Scentre Group: Interim result 2015
Recommendation
Along with its interim result, Scentre Group announced the $783m sale of four 'non-core' Australian shopping centres. The sold centres are characterised by disappointing performances from specialty retailers, whose sales averaged $7,376 per square metre in the six months to June, compared to $10,556 in the group's remaining 34 Australian shopping centres. Worse still, Scentre received a lower percentage of specialty retailers' sales as rent in the centres sold.
So it's not hard to see why they were sold and why management will plough the proceeds into redeveloping some of Scentre's remaining properties. $825m in development (of which Scentre's share is $578m) began during 2015 and the group is undertaking 'pre-development activity on future development opportunities in excess of $3bn'.
Should the developments obtain their targeted project yields of 7.0-7.5%, future distributable income should increase moderately.

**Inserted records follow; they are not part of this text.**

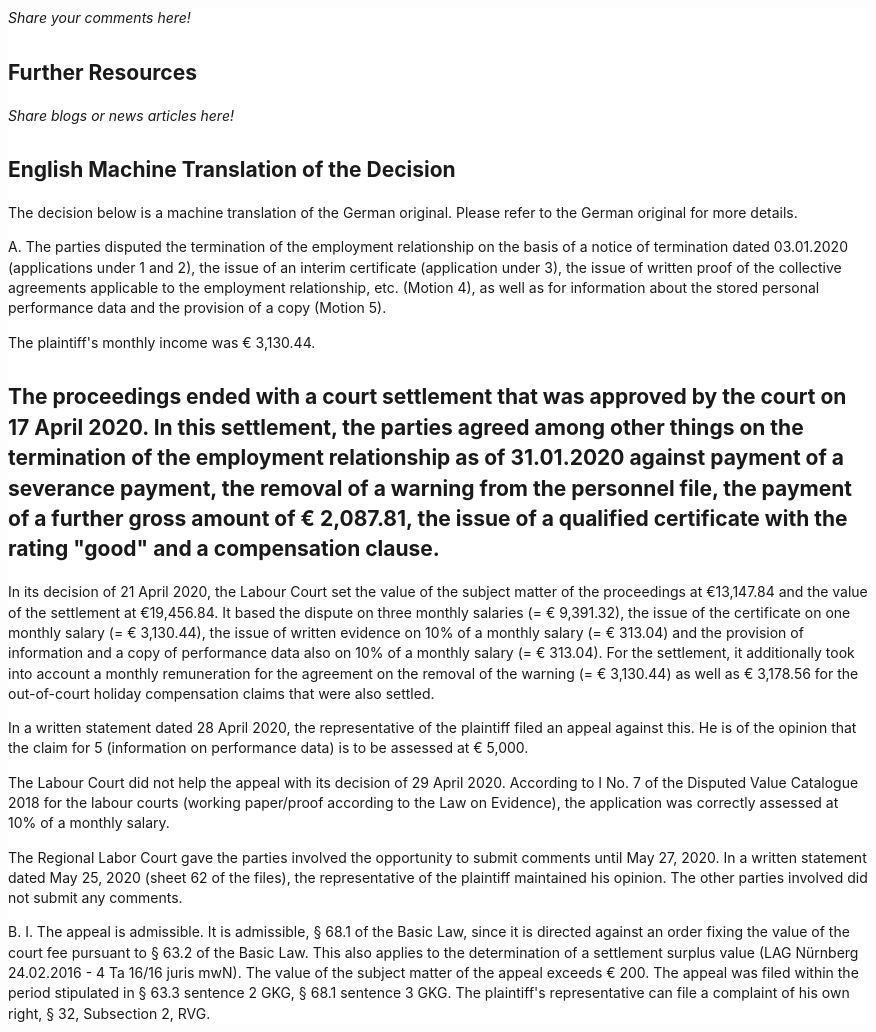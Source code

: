 _Share your comments here!_

## Further Resources

_Share blogs or news articles here!_

## English Machine Translation of the Decision

The decision below is a machine translation of the German original. Please refer to the German original for more details.

A. The parties disputed the termination of the employment relationship on the basis of a notice of termination dated 03.01.2020 (applications under 1 and 2), the issue of an interim certificate (application under 3), the issue of written proof of the collective agreements applicable to the employment relationship, etc. (Motion 4), as well as for information about the stored personal performance data and the provision of a copy (Motion 5).

The plaintiff's monthly income was € 3,130.44.

## The proceedings ended with a court settlement that was approved by the court on 17 April 2020. In this settlement, the parties agreed among other things on the termination of the employment relationship as of 31.01.2020 against payment of a severance payment, the removal of a warning from the personnel file, the payment of a further gross amount of € 2,087.81, the issue of a qualified certificate with the rating "good" and a compensation clause.

In its decision of 21 April 2020, the Labour Court set the value of the subject matter of the proceedings at €13,147.84 and the value of the settlement at €19,456.84. It based the dispute on three monthly salaries (= € 9,391.32), the issue of the certificate on one monthly salary (= € 3,130.44), the issue of written evidence on 10% of a monthly salary (= € 313.04) and the provision of information and a copy of performance data also on 10% of a monthly salary (= € 313.04). For the settlement, it additionally took into account a monthly remuneration for the agreement on the removal of the warning (= € 3,130.44) as well as € 3,178.56 for the out-of-court holiday compensation claims that were also settled.

In a written statement dated 28 April 2020, the representative of the plaintiff filed an appeal against this. He is of the opinion that the claim for 5 (information on performance data) is to be assessed at € 5,000.

The Labour Court did not help the appeal with its decision of 29 April 2020. According to I No. 7 of the Disputed Value Catalogue 2018 for the labour courts (working paper/proof according to the Law on Evidence), the application was correctly assessed at 10% of a monthly salary.

The Regional Labor Court gave the parties involved the opportunity to submit comments until May 27, 2020. In a written statement dated May 25, 2020 (sheet 62 of the files), the representative of the plaintiff maintained his opinion. The other parties involved did not submit any comments.

B. I. The appeal is admissible. It is admissible, § 68.1 of the Basic Law, since it is directed against an order fixing the value of the court fee pursuant to § 63.2 of the Basic Law. This also applies to the determination of a settlement surplus value (LAG Nürnberg 24.02.2016 - 4 Ta 16/16 juris mwN). The value of the subject matter of the appeal exceeds € 200. The appeal was filed within the period stipulated in § 63.3 sentence 2 GKG, § 68.1 sentence 3 GKG. The plaintiff's representative can file a complaint of his own right, § 32, Subsection 2, RVG.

There's also the potential for increases in the current net tangible assets (NTA) per share of $3.16, given the 5.72% capitalisation rate for the group's Australian assets at 30 Jun 15.
The overall capitalisation rate climbs to 5.81% once Scentre's New Zealand shopping centres are included. These assets represent 5% of Scentre's shopping centre assets and arguably have lower growth potential – which perhaps explains why the group sold a 51% interest in five New Zealand centres to Singapore's sovereign wealth fund GIC in March 2015. Management is looking to reduce its interest in its other four centres in NZ.
The strategy of selling 'non-core' assets and reinvesting the proceeds into properties with greater potential is similar to that being undertaken abroad by Westfield Corp. Yet Scentre is likely to grow more slowly in future than its corporate sibling, not only because Westfield Corp has a much larger development pipeline as a percentage of its total assets but also because it has more scope to increase the percentage of specialty retailers' sales that it charges in rent.
Led by its malls in the Sydney CBD and at Bondi Junction, Scentre still owns many of the finest retail properties in the land. Yet with its shares trading at a significant premium to NTA (even after capitalising its management and development income) and paying an unfranked forecast yield of 5.6%, the market is already well aware of this. AVOID.
Disclosure: Staff own shares in Scentre Group but they don't include the author.